Making matters worse was the school district's recent decision to transfer a brand-new high school in Boyle Heights to the mayor, without consulting parents or teachers and without board approval. The Flores Aguilar resolution is supposed to create a process for designating school management that is transparent, objective and based on community involvement as well as the applicants' record of running successful schools. At the same time, the district is giving a new school to a partnership that has one year of experience, and a rocky year at that, with no parental involvement or public discussion. If the district already is empowered to give schools to whomever it wants without public discussion or vote, the 50-schools resolution is redundant.

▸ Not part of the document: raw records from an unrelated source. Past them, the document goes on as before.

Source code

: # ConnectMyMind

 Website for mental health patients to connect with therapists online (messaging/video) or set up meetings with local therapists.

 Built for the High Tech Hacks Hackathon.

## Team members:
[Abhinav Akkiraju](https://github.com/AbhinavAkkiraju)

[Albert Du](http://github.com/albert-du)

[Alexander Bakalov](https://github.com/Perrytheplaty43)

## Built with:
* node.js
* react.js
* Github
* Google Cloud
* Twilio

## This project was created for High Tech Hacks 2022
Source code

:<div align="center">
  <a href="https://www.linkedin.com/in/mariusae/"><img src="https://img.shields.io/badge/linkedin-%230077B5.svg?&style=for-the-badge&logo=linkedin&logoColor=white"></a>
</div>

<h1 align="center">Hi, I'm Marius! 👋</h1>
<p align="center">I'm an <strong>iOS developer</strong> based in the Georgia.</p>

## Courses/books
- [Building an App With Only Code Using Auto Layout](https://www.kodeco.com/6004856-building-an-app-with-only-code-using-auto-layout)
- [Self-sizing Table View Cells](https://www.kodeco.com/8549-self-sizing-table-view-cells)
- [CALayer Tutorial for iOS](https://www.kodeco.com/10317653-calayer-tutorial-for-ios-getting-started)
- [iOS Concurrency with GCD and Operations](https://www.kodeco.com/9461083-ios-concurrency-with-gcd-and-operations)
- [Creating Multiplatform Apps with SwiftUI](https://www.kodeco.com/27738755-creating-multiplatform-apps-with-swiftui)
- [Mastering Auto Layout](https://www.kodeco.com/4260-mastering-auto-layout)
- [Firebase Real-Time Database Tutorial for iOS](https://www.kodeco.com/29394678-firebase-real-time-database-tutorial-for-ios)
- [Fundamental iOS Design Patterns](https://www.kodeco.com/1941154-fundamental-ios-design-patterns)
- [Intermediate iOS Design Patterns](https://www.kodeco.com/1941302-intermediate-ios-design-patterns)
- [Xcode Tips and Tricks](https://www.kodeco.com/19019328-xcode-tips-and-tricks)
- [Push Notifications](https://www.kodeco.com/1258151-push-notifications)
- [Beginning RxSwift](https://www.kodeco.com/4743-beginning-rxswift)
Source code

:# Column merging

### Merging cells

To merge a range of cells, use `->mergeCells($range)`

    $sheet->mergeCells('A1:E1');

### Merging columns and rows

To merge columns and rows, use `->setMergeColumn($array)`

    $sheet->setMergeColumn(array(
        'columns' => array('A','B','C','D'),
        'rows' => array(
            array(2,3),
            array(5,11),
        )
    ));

In all likelihood, the new school belongs with the mayor's partnership. It doesn't expand his reach in the school district; the campus was built to alleviate crowding and will enroll mostly students in the attendance boundaries already under the mayor's purview. But the way the transfer was carried out was dismaying; it makes Flores Aguilar's resolution look like window dressing for a plan to hand schools to powerful players.

It would be a shame to see a progressive idea fall victim to the usual shenanigans within L.A. Unified. The 50-schools resolution could help reinvigorate neighborhoods that have suffered for years with overcrowded, dilapidated, low-performing schools. But if it becomes another excuse to play the same old games, students will once again be the losers.